A study by a Hong Kong area psychologist found out that you, and I, and random people in Hong Kong, often have extremely similar dreams. There are some dreams that pretty much everyone on earth has, which is kind of strange because of the variety of cultures and lifestyles out there. I'll tell you some of mine, and the study shows that you almost certainly had them too.
As a young child, I often dreamed that I was driving a car with some other children. Sometimes the incongruity of this never hit me at the time, other times I had a nagging suspicion that maybe children shouldn't be driving cars, and maybe I'd get in trouble for it. Those stopped when I learned to actually drive. I also used to dream about having a fist fight with a person who couldn't be damaged. They could hurt me, though, and thankfully those stopped in college.
I used to dream about being naked in public, and boy was it embarrassing. In the more recent ones, however, I always seem to come to the realization that no one cares (at least in the dream), and so I don't have to be embarrassed. Perhaps my subconscious thinks that what I'm most embarrassed about really is no big deal to everyone else?
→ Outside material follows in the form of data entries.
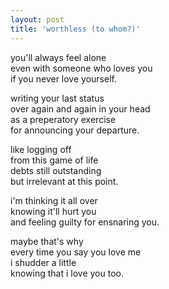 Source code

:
 ```yaml
---
layout: post
title: 'worthless (to whom?)'
---
```


you'll always feel alone<br>
even with someone who loves you<br>
if you never love yourself.

writing your last status<br>
over again and again in your head<br>
as a preperatory exercise<br>
for announcing your departure.

like logging off<br>
from this game of life<br>
debts still outstanding<br>
but irrelevant at this point.

i'm thinking it all over<br>
knowing it'll hurt you<br>
and feeling guilty for ensnaring you.

maybe that's why<br>
every time you say you love me<br>
i shudder a little<br>
knowing that i love you too.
And about two weeks ago, I had for the first time in my life that old chestnut of dreamers, falling out teeth.
In my senior year at college, I would have dreams in which a professor ruled me to be "stupid," and thus required me to repeat high school, or worse, junior high school. And I would feel humiliated...but the kids there only made fun of me for being "old," which really didn't bother me at all. Even though I'm easily now twice their age. And repeat high school was always so....easy.
Dreams common with other people, but that I generally haven't had, include being chased, searching for a specific place, having to pee but there being no suitable toilets (which I've had maybe once), eating lots of delicious foods (I'm going to guess these people are dieting), and suddenly being famous.
The psychologist, Dr. Calvin Kai-Ching Yu, also said that psychotic thinking was far more common in dreams than in people's waking environment. Believing that a famous person is in love with you despite any evidence to the contrary is, in waking life, a disorder called Erotomania, which suggests we keep you away from this person before you hurt that person or yourself. But in dreams, at least half the people worldwide have that experience. Dr. Yu said that psychotic-thinking based dreams are actually the most common kind, and that draws some interesting questions. Could many mental disorders actually stem from a damaged ability to tell dreams from waking experience? (And I can't tell you how many times I've woken up convinced of something, only to realize that it couldn't possibly be true.)
The most surprising thing about this is the way that people from different cultures have almost exactly the same dreams. One would think that, say, French and American and Hong-Kong-ian people would have different dreams because their waking lives are so totally different. What those three people would chose to wear, and do, and deal with other people, and eat, and so on, are all totally different. Then they all go to bed and have a dream where their teeth fall out. That is the weirdest thing I have heard all month.

3 comments:

KaiWen said...

You should do a post about lucid dreaming (Actually realizing you are dreaming during a dream). Lucid dreaming typically does not occur because the part of your brain that allows you to tell fantasy from reality is switched off, so you never question why you see those cows floating overhead. If you can lucid dream however, you can take control of your own dreams and do anything you desire without consequence.

wolf said...

Excellent post! I actually came back to this one to read it again. I find this stuff so interesting.
I've had many of theses dreams before.

One common dream that didn't get mentioned is the falling dream. When I was a kid I had a dream where I was on top of an overpass and my mom and siblings were down below and I jumped off to them and the whole rest of the dream was just me falling in slow motion. I woke up right before landing.

Professor Preposterous said...

I think to write a useful article about lucid dreaming, I first would have to have one.